How Trump's New EU Tariff Will Impact Whisky Drinkers and Producers

The pockets of Americans who love a single-malt Scotch whisky are about to get a little lighter.

Following a 15-year dispute between the United States and the European Union (EU), the World Trade Organization (WTO) approved a measure in early October that will impose a new pricey tariff on all Irish and Scotch single-malt whiskies as well as a slew of other European products. The approved sanctions, which will impose a 25 percent tariff on a variety of popular European products, go into effect on Friday.

Along with Irish whiskey and Scotch single malt whisky, French wine, Italian cheeses, olives, liqueurs and several other items adored by American shoppers will be impacted. Blended Scotch is not included in the tariff.

The approval was based on a complaint filed by the U.S. against the EU, which accused European entities of giving Airbus special subsidies to sell products across the globe at low prices since 2004. The U.S. claimed the reduced Airbus rates severely affected the profits of major American plane maker Boeing. After a long-running investigation by the WTO—the global agency that manages trade discrepancies between countries—a ruling to impose a $7.5 billion tariff on European products annually was delivered.

Whiskey is About to Become More Expensive Due to Trump's EU Tariff
A glass of single malt whisky that was produced at the Auchentoshan Distillery, which is located on the outskirts of Glasgow, Scotland, on December 12, 2016. Irish and Scotch Single Malt whisky will be affected by the new EU tariff. ANDY BUCHANAN/AFP/Getty Images

While considered a big win for the U.S., the motion is likely going to have an adverse effect on producers of single-malt Irish whiskey and Scotch whisky and those who purchase the products regularly. Consumers could see prices for some of the listed goods increase by up to nearly 30 percent.

"You, me, the ones who buy these things in shops around the United States—we're the ones who will be paying more. That's how tariffs work. It's a tax on the consumer of the product," Jacob Funk Kirkegaard, economist and senior fellow at Peterson Institute for International Economics, told Newsweek. "It may become more appealing for Americans to buy whiskies when traveling abroad because there's going to be a bigger difference, an even larger difference in price."
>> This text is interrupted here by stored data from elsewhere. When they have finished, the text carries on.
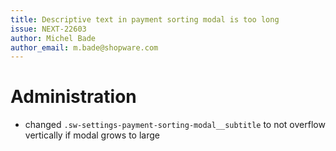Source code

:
 ```yaml
---
title: Descriptive text in payment sorting modal is too long
issue: NEXT-22603
author: Michel Bade
author_email: m.bade@shopware.com
---
```

# Administration
* changed `.sw-settings-payment-sorting-modal__subtitle` to not overflow vertically if modal grows to large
Granted, there is a certain level of brand loyalty among whisky drinkers, economists and producers predict a fall in sales is on the horizon. Declines in American sales could provoke European producers to give more selling attention to neighbors on their side of the map.

"There's, of course, the question of what happens to the areas that make whisky? Obviously they're hurt, but I would contend that Irish and Scotch whiskies are so global, so they will be hoping they can make up any potential loss in sales from the United States elsewhere," Kirkegaard said.

Producers could decide to eat the tariff instead of passing the price on to consumers, but that may be too big of a risk for some whisky makers, particularly those in Scotland, considering about a third of the $1.3 billion grossed in Scotch exports to the U.S. were generated by whisky alone, according to the Scotch Whisky Association.

Some distillers are hoping to work around the tariff. Kilchoman, which is based on the isle of Islay, delivered about 3,000 bottles of single malt whisky to its U.S. storage just ahead of the tariff imposition in early October. Anthony Wills, Kilchoman's founder, told Financial Times air freighting the product was likely double the cost of usual shipping but was still less than what he'll shell out under the new tariff in the future. Others may also turn to shipping products via air freight to cut costs where they can.

Nonetheless, the tariffs are positioned to impact everyone who appreciates the fermented grain mash from producers to distributors, consumers and so forth."The tariff will undoubtedly damage the Scotch whisky sector," Karen Betts, chief executive of the Scotch Whisky Association, said in a statement to Newsweek Friday.

"The tariff will put our competitiveness and Scotch whisky's market share at risk," she continued. "We expect to see a negative impact on investment and job creation in Scotland, and longer-term impacts on productivity and growth across the industry and our supply chain."